TASK PROMPT: Write out each line below exactly as it appears.

INFORMATION SUPPLIED Start Marker

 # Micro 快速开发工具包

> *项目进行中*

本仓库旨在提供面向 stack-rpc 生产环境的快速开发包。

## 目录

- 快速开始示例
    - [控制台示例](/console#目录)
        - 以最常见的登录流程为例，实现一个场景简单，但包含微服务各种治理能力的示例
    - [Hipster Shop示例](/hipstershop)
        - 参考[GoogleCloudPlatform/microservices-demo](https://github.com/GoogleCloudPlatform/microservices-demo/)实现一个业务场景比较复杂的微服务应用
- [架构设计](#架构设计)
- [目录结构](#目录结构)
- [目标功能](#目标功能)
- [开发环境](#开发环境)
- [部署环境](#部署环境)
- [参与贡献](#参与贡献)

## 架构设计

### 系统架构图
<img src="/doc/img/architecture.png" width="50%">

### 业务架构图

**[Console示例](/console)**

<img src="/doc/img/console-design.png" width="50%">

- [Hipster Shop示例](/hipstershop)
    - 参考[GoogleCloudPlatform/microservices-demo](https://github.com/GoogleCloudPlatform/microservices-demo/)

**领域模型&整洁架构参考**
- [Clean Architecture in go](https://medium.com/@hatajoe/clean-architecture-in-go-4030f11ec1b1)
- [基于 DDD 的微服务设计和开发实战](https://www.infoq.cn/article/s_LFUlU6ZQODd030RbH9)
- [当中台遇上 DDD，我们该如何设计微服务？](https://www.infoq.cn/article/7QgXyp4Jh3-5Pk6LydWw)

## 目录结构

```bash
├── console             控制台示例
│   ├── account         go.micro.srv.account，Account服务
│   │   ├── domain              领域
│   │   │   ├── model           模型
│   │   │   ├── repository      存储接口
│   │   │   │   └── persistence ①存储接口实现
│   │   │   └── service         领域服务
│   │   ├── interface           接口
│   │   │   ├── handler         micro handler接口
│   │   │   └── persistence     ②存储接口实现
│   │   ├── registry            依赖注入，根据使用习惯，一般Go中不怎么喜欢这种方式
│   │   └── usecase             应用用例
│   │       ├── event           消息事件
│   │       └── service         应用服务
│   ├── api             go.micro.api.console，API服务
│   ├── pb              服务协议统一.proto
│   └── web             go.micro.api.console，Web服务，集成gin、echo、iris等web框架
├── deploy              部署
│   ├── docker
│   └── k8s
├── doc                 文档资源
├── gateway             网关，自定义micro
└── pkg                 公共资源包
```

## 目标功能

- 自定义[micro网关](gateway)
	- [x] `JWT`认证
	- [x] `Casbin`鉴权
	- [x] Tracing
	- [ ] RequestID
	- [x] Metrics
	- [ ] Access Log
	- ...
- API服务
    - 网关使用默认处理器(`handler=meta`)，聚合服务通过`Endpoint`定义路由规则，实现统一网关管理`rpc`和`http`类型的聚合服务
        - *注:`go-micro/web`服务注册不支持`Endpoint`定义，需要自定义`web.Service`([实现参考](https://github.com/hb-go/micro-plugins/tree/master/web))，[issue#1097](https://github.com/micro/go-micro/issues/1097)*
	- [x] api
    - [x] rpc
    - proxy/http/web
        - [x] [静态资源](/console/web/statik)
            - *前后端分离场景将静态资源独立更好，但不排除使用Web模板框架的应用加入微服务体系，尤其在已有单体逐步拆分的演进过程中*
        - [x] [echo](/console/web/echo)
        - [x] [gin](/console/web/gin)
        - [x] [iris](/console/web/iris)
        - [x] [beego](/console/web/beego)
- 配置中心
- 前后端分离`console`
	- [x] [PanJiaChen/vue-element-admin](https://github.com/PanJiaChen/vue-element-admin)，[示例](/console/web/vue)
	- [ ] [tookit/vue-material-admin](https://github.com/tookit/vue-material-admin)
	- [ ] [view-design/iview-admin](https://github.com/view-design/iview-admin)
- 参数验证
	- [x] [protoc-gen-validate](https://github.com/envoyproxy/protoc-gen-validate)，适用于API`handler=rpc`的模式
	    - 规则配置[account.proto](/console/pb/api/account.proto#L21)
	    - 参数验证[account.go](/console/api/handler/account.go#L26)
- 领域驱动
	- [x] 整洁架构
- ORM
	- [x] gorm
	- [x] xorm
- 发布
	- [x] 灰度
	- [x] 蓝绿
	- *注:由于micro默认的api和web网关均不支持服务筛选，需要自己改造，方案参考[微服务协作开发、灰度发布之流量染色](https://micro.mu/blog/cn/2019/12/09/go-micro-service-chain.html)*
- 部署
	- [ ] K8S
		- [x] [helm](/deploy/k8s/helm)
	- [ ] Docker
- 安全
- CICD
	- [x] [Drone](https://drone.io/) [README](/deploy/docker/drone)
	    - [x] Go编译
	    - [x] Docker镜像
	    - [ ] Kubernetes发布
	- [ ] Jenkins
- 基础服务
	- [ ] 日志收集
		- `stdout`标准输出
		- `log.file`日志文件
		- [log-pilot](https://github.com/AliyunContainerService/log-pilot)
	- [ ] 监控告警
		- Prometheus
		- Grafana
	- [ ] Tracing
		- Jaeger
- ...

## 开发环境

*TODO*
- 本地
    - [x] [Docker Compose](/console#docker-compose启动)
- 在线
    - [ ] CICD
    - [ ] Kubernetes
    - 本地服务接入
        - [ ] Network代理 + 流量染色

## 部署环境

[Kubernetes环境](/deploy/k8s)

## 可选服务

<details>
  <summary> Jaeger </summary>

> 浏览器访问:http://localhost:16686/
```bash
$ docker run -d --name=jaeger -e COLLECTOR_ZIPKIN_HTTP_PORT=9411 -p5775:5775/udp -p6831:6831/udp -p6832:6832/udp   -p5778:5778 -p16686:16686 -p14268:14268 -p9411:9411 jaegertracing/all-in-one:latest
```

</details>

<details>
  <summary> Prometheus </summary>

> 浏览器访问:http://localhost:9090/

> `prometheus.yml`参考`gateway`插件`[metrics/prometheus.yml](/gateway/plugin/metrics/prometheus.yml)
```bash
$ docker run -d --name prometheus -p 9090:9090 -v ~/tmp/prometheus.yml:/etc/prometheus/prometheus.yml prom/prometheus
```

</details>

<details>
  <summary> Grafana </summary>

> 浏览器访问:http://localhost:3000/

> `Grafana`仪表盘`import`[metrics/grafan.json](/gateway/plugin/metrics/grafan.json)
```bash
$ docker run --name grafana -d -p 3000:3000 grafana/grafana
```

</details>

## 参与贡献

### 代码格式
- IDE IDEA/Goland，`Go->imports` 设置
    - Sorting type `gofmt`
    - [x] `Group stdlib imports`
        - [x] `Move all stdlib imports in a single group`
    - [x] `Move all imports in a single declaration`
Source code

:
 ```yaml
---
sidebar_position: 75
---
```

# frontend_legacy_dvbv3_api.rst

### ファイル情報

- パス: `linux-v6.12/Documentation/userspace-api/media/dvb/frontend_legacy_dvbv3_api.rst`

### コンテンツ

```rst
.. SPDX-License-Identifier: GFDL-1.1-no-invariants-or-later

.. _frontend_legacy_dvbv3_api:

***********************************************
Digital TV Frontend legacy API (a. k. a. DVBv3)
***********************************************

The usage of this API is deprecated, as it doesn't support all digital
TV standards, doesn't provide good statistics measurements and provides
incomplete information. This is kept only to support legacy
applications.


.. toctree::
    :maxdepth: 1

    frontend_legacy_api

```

INFORMATION SUPPLIED End Marker

OUTPUT FOR THIS TASK:
 # Micro 快速开发工具包

> *项目进行中*

本仓库旨在提供面向 stack-rpc 生产环境的快速开发包。

## 目录

- 快速开始示例
    - [控制台示例](/console#目录)
        - 以最常见的登录流程为例，实现一个场景简单，但包含微服务各种治理能力的示例
    - [Hipster Shop示例](/hipstershop)
        - 参考[GoogleCloudPlatform/microservices-demo](https://github.com/GoogleCloudPlatform/microservices-demo/)实现一个业务场景比较复杂的微服务应用
- [架构设计](#架构设计)
- [目录结构](#目录结构)
- [目标功能](#目标功能)
- [开发环境](#开发环境)
- [部署环境](#部署环境)
- [参与贡献](#参与贡献)

## 架构设计

### 系统架构图
<img src="/doc/img/architecture.png" width="50%">

### 业务架构图

**[Console示例](/console)**

<img src="/doc/img/console-design.png" width="50%">

- [Hipster Shop示例](/hipstershop)
    - 参考[GoogleCloudPlatform/microservices-demo](https://github.com/GoogleCloudPlatform/microservices-demo/)

**领域模型&整洁架构参考**
- [Clean Architecture in go](https://medium.com/@hatajoe/clean-architecture-in-go-4030f11ec1b1)
- [基于 DDD 的微服务设计和开发实战](https://www.infoq.cn/article/s_LFUlU6ZQODd030RbH9)
- [当中台遇上 DDD，我们该如何设计微服务？](https://www.infoq.cn/article/7QgXyp4Jh3-5Pk6LydWw)

## 目录结构

```bash
├── console             控制台示例
│   ├── account         go.micro.srv.account，Account服务
│   │   ├── domain              领域
│   │   │   ├── model           模型
│   │   │   ├── repository      存储接口
│   │   │   │   └── persistence ①存储接口实现
│   │   │   └── service         领域服务
│   │   ├── interface           接口
│   │   │   ├── handler         micro handler接口
│   │   │   └── persistence     ②存储接口实现
│   │   ├── registry            依赖注入，根据使用习惯，一般Go中不怎么喜欢这种方式
│   │   └── usecase             应用用例
│   │       ├── event           消息事件
│   │       └── service         应用服务
│   ├── api             go.micro.api.console，API服务
│   ├── pb              服务协议统一.proto
│   └── web             go.micro.api.console，Web服务，集成gin、echo、iris等web框架
├── deploy              部署
│   ├── docker
│   └── k8s
├── doc                 文档资源
├── gateway             网关，自定义micro
└── pkg                 公共资源包
```

## 目标功能

- 自定义[micro网关](gateway)
	- [x] `JWT`认证
	- [x] `Casbin`鉴权
	- [x] Tracing
	- [ ] RequestID
	- [x] Metrics
	- [ ] Access Log
	- ...
- API服务
    - 网关使用默认处理器(`handler=meta`)，聚合服务通过`Endpoint`定义路由规则，实现统一网关管理`rpc`和`http`类型的聚合服务
        - *注:`go-micro/web`服务注册不支持`Endpoint`定义，需要自定义`web.Service`([实现参考](https://github.com/hb-go/micro-plugins/tree/master/web))，[issue#1097](https://github.com/micro/go-micro/issues/1097)*
	- [x] api
    - [x] rpc
    - proxy/http/web
        - [x] [静态资源](/console/web/statik)
            - *前后端分离场景将静态资源独立更好，但不排除使用Web模板框架的应用加入微服务体系，尤其在已有单体逐步拆分的演进过程中*
        - [x] [echo](/console/web/echo)
        - [x] [gin](/console/web/gin)
        - [x] [iris](/console/web/iris)
        - [x] [beego](/console/web/beego)
- 配置中心
- 前后端分离`console`
	- [x] [PanJiaChen/vue-element-admin](https://github.com/PanJiaChen/vue-element-admin)，[示例](/console/web/vue)
	- [ ] [tookit/vue-material-admin](https://github.com/tookit/vue-material-admin)
	- [ ] [view-design/iview-admin](https://github.com/view-design/iview-admin)
- 参数验证
	- [x] [protoc-gen-validate](https://github.com/envoyproxy/protoc-gen-validate)，适用于API`handler=rpc`的模式
	    - 规则配置[account.proto](/console/pb/api/account.proto#L21)
	    - 参数验证[account.go](/console/api/handler/account.go#L26)
- 领域驱动
	- [x] 整洁架构
- ORM
	- [x] gorm
	- [x] xorm
- 发布
	- [x] 灰度
	- [x] 蓝绿
	- *注:由于micro默认的api和web网关均不支持服务筛选，需要自己改造，方案参考[微服务协作开发、灰度发布之流量染色](https://micro.mu/blog/cn/2019/12/09/go-micro-service-chain.html)*
- 部署
	- [ ] K8S
		- [x] [helm](/deploy/k8s/helm)
	- [ ] Docker
- 安全
- CICD
	- [x] [Drone](https://drone.io/) [README](/deploy/docker/drone)
	    - [x] Go编译
	    - [x] Docker镜像
	    - [ ] Kubernetes发布
	- [ ] Jenkins
- 基础服务
	- [ ] 日志收集
		- `stdout`标准输出
		- `log.file`日志文件
		- [log-pilot](https://github.com/AliyunContainerService/log-pilot)
	- [ ] 监控告警
		- Prometheus
		- Grafana
	- [ ] Tracing
		- Jaeger
- ...

## 开发环境

*TODO*
- 本地
    - [x] [Docker Compose](/console#docker-compose启动)
- 在线
    - [ ] CICD
    - [ ] Kubernetes
    - 本地服务接入
        - [ ] Network代理 + 流量染色

## 部署环境

[Kubernetes环境](/deploy/k8s)

## 可选服务

<details>
  <summary> Jaeger </summary>

> 浏览器访问:http://localhost:16686/
```bash
$ docker run -d --name=jaeger -e COLLECTOR_ZIPKIN_HTTP_PORT=9411 -p5775:5775/udp -p6831:6831/udp -p6832:6832/udp   -p5778:5778 -p16686:16686 -p14268:14268 -p9411:9411 jaegertracing/all-in-one:latest
```

</details>

<details>
  <summary> Prometheus </summary>

> 浏览器访问:http://localhost:9090/

> `prometheus.yml`参考`gateway`插件`[metrics/prometheus.yml](/gateway/plugin/metrics/prometheus.yml)
```bash
$ docker run -d --name prometheus -p 9090:9090 -v ~/tmp/prometheus.yml:/etc/prometheus/prometheus.yml prom/prometheus
```

</details>

<details>
  <summary> Grafana </summary>

> 浏览器访问:http://localhost:3000/

> `Grafana`仪表盘`import`[metrics/grafan.json](/gateway/plugin/metrics/grafan.json)
```bash
$ docker run --name grafana -d -p 3000:3000 grafana/grafana
```

</details>

## 参与贡献

### 代码格式
- IDE IDEA/Goland，`Go->imports` 设置
    - Sorting type `gofmt`
    - [x] `Group stdlib imports`
        - [x] `Move all stdlib imports in a single group`
    - [x] `Move all imports in a single declaration`
Source code

:
 ```yaml
---
sidebar_position: 75
---
```

# frontend_legacy_dvbv3_api.rst

### ファイル情報

- パス: `linux-v6.12/Documentation/userspace-api/media/dvb/frontend_legacy_dvbv3_api.rst`

### コンテンツ

```rst
.. SPDX-License-Identifier: GFDL-1.1-no-invariants-or-later

.. _frontend_legacy_dvbv3_api:

***********************************************
Digital TV Frontend legacy API (a. k. a. DVBv3)
***********************************************

The usage of this API is deprecated, as it doesn't support all digital
TV standards, doesn't provide good statistics measurements and provides
incomplete information. This is kept only to support legacy
applications.


.. toctree::
    :maxdepth: 1

    frontend_legacy_api

```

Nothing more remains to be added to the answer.